Demona - Dakota was the leader of the gargoyles, and she was, in a word, boring. Too straight to be the leader of a comedy ensemble. So we changed her name to Demona and turned her into a traitor working with the enemy....
Xanatos - Xavier was a human descendent of the wizard who had cursed the gargoyles a millenium ago. He was rich, powerful and petulant. Very Captain Hook.
Owen Burnett - Mr. Owen was Xavier's assistant. In the first episode, he got hit by a magic spell that permanently tranformed him into an anthropomorphic aardvark.
Brooklyn - Amp became the leader after we changed Dakota into Demona. He was a little guy who looked more like Lexington than Brooklyn, but he had Brooklyn's out-there adventurous personality.
Broadway - Cocoa was a heavy-set female gargoyle with artistic pretensions and a great love of food. This always made us uncomfortable, which is why she eventually became a he.
Lexington - Lassie looked a little more like Brooklyn than Lex, but he was the closest thing we had to Lex. He was an idiot savant, fascinated with technology. He could spend hours working on a computer. He could also spend hours watching a traffic light change colors.
Hudson - Ralph was the couch potato gargoyle. A bit older than the others. Content to stay at home and watch tv.
Elisa - Morgan Reed was a human school teacher who befriended the gargoyles. She was also a firefighter for awhile. And a museum curator. And an archeologist. And Xavier's former partner. She had a daughter for awhile too. For awhile we played it like she was Princess Katharine's descendent. We had the Gargoyles move onto the roof of the apartment building where she lived and cause a lot of trouble for her.

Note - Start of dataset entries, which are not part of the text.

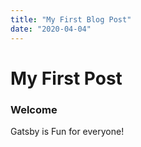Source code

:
 ```yaml
---
title: "My First Blog Post"
date: "2020-04-04"
---
```


# My First Post

### Welcome

Gatsby is Fun for everyone!
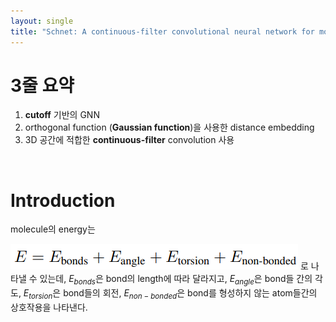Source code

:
 ```yaml
---
layout: single
title: "Schnet: A continuous-filter convolutional neural network for modeling quantum interactions"
---
```


# 3줄 요약
1. **cutoff** 기반의 GNN
2. orthogonal function (**Gaussian function**)을 사용한 distance embedding
3. 3D 공간에 적합한 **continuous-filter** convolution 사용

<br />

# Introduction
molecule의 energy는 

![molecule_energy](..\images\2021-01-29-schnet\molecule_energy.png)
로 나타낼 수 있는데, $E_{bonds}$은 bond의 length에 따라 달라지고, $E_{angle}$은 bond들 간의 각도, $E_{torsion}$은 bond들의 회전, $E_{non-bonded}$은 bond를 형성하지 않는 atom들간의 상호작용을 나타낸다.




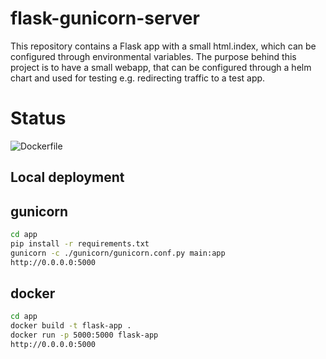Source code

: # flask-gunicorn-server

This repository contains a Flask app with a small html.index, which can be configured through environmental variables. The purpose behind this project is to have a small webapp, that can be configured through a helm chart and used for testing e.g. redirecting traffic to a test app.

# Status
![Dockerfile](https://github.com/AlbertHahn/flask-gunicorn-server/actions/workflows/docker-image-app.yml/badge.svg?branch=main)

## Local deployment

## gunicorn

```sh
cd app
pip install -r requirements.txt
gunicorn -c ./gunicorn/gunicorn.conf.py main:app
http://0.0.0.0:5000
```

## docker

```sh
cd app
docker build -t flask-app .
docker run -p 5000:5000 flask-app
http://0.0.0.0:5000
```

There was no parallel character to Goliath. After the comedy development was rejected, Tad Stones (Producer of Darkwing Duck and Aladdin: the Animated Series, among others) suggested adding a dramatic male lead. We came up with Goliath and put the whole show through the prism of who Goliath was. That was the turning point, obviously.
I still maintain that the original comedy development would have made a great comedy-adventure series. Something to be proud of. That's not to say that I don't greatly prefer how things turned out, but it's apples and oranges.